Прильнув к прутьям решетки, Белинда беспомощно наблюдала, как ее подругу уводит дюжий констебль. Люси не проронила ни слова и держалась прямо. Она лишь спокойно взглянула на Белинду, перед тем как выйти из камеры. Белинда же едва сдерживала рыдания. Ощущение несправедливости происходящего переполняло ее. Люси такая кроткая, такая нежная! Если ее, повинную лишь в спасении ребенка, осудят, то на что тогда надеяться ей, огненноволосой озорнице, на которую с первого же дня в деревне стали косо поглядывать из-за гордой, вызывающей манеры держаться и дерзкого нрава – уж не говоря про ее «дьявольские волосы»! Белинда понимала: если кто и заслужил оправдательный приговор, так это Люси, потому что она еще не встречала человека безгрешнее своей подруги. Но в глубине души она, к ужасу своему, не сомневалась в окончательном приговоре: виновна… виновна… виновна…

Так и вышло. Люси даже улыбалась, сообщая Белинде это известие. Успокаивающе коснувшись руки Белинды, она уговаривала ее не расстраиваться.

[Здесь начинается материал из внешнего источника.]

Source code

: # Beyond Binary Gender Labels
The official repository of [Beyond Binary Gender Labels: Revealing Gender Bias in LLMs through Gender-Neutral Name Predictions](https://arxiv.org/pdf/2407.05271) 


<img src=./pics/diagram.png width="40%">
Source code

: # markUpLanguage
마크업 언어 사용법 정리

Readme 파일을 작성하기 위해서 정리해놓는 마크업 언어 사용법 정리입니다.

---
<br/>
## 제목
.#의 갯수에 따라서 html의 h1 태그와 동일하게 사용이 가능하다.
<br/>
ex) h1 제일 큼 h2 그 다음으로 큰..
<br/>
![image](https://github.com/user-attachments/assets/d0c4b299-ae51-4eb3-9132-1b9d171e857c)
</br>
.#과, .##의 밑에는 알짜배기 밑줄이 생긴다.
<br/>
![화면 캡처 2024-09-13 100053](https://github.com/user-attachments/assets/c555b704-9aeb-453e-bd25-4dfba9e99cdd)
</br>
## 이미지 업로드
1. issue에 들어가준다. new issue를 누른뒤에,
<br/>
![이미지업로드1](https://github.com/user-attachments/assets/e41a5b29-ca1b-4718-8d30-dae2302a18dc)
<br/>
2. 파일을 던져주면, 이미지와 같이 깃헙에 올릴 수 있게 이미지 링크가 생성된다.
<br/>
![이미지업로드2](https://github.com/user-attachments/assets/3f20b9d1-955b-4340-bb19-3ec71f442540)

– Я ведь знала заранее, что этим кончится, – пояснила Люси. – Госпожа Майлз просто захлебывалась обвинениями в мой адрес, и даже Уилл Гершолм говорил про дьявольское видение, которое едва не погубило его ребенка. Я всегда знала, Белинда: если о моем даре ясновидения узнают, меня обвинят в колдовстве. Люди боятся всего непонятного. – Она горько усмехнулась. – Я тоже не понимаю природы своих озарений. Но знаю, что они не зло, не послания дьявола. Они просто приходят ко мне – хорошие или плохие. В тот раз они помогли спасти жизнь ребенку. И все-таки…

– И все-таки тебя осудили на смерть, несмотря на добро, которое ты сотворила! – Зеленовато-золотистые глаза Белинды засверкали в сумраке камеры. – Почему люди так глупы? – воскликнула она. – Неужели в них не осталось ни капли здравого смысла?

– Просто они забитые и суеверные. Нужно ведь чем-то объяснить несчастья и трудности, что сыплются на их головы и…

– Ах, только не нужно их оправдывать! – вскричала Белинда. – Меня тошнит от них всех. Люси, довольно рассуждать о том, что произошло и почему. Наверняка мы как-нибудь сможем отсюда выбраться.

– Нет, Белинда. – Карие глаза Люси были исполнены твердости. – Я не стану тешить себя напрасными надеждами и приму смерть с достоинством.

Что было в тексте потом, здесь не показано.